All the adaptive algorithms assume that the near-end and far-end signals are mutually un-correlated. Without this assumption, the algorithm fails in the absence of double talk detection to inhibit convergence during periods of double talk. Hence, without a DTD, AEC works best for white noise signals only. However, since speech doesn't belong to this category of signals (mutually un-correlated), there is more that needs to be done.

The most common approach is to ensure that the adaptation is halted when near end and far end signals are present at the same time. This is commonly known as double-talk condition, and lack of a robust double-talk detector can throw the adaptive algorithm off track.
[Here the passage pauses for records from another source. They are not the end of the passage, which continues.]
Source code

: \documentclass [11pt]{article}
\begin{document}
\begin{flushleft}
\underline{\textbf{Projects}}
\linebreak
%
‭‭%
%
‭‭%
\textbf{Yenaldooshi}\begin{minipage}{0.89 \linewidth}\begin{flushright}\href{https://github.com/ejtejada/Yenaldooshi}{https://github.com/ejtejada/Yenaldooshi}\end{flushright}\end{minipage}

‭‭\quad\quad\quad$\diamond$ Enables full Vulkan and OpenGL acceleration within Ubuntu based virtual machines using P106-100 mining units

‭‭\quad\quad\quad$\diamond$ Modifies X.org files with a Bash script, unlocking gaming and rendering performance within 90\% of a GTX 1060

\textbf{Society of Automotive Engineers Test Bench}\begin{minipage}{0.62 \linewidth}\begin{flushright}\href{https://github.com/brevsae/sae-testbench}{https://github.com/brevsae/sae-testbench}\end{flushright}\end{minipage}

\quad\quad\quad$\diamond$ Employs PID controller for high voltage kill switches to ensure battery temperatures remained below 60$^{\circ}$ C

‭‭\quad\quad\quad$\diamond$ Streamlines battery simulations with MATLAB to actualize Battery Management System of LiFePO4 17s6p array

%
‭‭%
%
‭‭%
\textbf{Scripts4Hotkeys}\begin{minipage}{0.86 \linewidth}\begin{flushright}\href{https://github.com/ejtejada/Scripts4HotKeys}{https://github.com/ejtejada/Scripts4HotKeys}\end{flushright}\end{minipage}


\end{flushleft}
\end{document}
As a result, the stability and overall user experience of AEC depends on when the actual filter adaptation happens, and at what rate. This part of AEC constitutes the 'brain' of the algorithm. A good double-talk detection algorithm determines how full-duplex the AEC performance is, without compromising on how much of echo can be removed.


Click on image to enlarge.

FIG 2: Acoustic echo cancellation in a typical VoIP phone

System integration

There are multiple aspects that have to be taken care of at the system level to ensure that the implemented AEC algorithm can well.

In this section are listed some of the important system level considerations as far as the overall AEC performance is concerned.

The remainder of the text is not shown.